# Skip gram model

In [1]:
import numpy as np
import scipy as sc
import scipy.spatial.distance as sd
import matplotlib.pyplot as plt
from collections import defaultdict
from collections import Counter
import itertools
import os
import string
import io
import time
import pickle
import copy
import random
import subprocess
import cProfile
import operator    
import nltk
import sys
from nltk.stem import PorterStemmer
from nltk.corpus import stopwords
nltk.download('stopwords')

try:
    from google.colab import files
except:
    print("Google not needed on local runtime")

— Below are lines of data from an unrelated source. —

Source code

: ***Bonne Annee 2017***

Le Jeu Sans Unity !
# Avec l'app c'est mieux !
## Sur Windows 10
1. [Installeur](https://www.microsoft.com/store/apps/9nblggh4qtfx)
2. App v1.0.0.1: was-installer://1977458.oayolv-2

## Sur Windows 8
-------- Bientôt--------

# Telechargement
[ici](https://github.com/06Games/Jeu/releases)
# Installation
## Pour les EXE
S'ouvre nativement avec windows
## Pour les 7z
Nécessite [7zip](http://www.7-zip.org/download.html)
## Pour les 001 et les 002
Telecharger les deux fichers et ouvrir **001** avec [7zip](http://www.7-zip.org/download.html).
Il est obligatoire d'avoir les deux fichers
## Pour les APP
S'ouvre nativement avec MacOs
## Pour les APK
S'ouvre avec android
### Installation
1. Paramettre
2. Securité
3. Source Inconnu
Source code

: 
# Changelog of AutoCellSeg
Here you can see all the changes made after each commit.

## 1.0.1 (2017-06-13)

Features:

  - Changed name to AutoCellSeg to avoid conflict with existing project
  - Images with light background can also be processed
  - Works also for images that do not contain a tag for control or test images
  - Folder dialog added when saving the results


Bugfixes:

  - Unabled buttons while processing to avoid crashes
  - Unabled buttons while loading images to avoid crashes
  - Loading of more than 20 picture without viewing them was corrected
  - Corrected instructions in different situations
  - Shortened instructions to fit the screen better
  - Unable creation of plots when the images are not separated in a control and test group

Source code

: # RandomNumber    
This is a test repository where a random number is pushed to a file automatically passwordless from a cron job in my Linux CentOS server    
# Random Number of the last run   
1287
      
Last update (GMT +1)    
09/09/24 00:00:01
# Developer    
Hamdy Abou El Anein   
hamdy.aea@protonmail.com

[nltk_data] Downloading package stopwords to
[nltk_data]     C:\Users\User\AppData\Roaming\nltk_data...
[nltk_data]   Package stopwords is already up-to-date!
Google not needed on local runtime


In [2]:
import torch
from torch.autograd import Variable
from torch.nn import functional as F
from torch.optim import Adam, SGD
from torch.distributions.multivariate_normal import MultivariateNormal
from torch.distributions.kl import kl_divergence
import torch.optim as optim

print(torch.__version__)
print(torch.cuda.is_available())

0.4.0
False


## Preprocessing

In [3]:
def read_sentences(file):
    '''Read text in file and tokenize sentences'''
    sentences = []

    stopWords = set(stopwords.words('english'))
    
    with open(file) as f:
        for line in f.readlines():
            tokens = line.split()
            tokens = [token.lower() for token in tokens if token not in stopWords]
            tokens = list(filter(lambda x: x not in string.punctuation, tokens))
            sentences.append(tokens)

    return sentences            

def create_vocabulary(corpus, n=30000):
    
    all_words = list(itertools.chain(*corpus))
    top_n = set([i[0] for i in Counter(all_words).most_common(n)])
    vocabulary = set(all_words).intersection(top_n)
 
    # Placeholder for unknown words
    vocabulary.add("<unk>")

    word2idx = {}
    idx2word = {}

    for (idx, word) in enumerate(list(vocabulary)):
        word2idx[word] = idx
        idx2word[idx] = word

    # Return the ID for <unk> for new words
    word2idx = defaultdict(lambda: word2idx["<unk>"], word2idx)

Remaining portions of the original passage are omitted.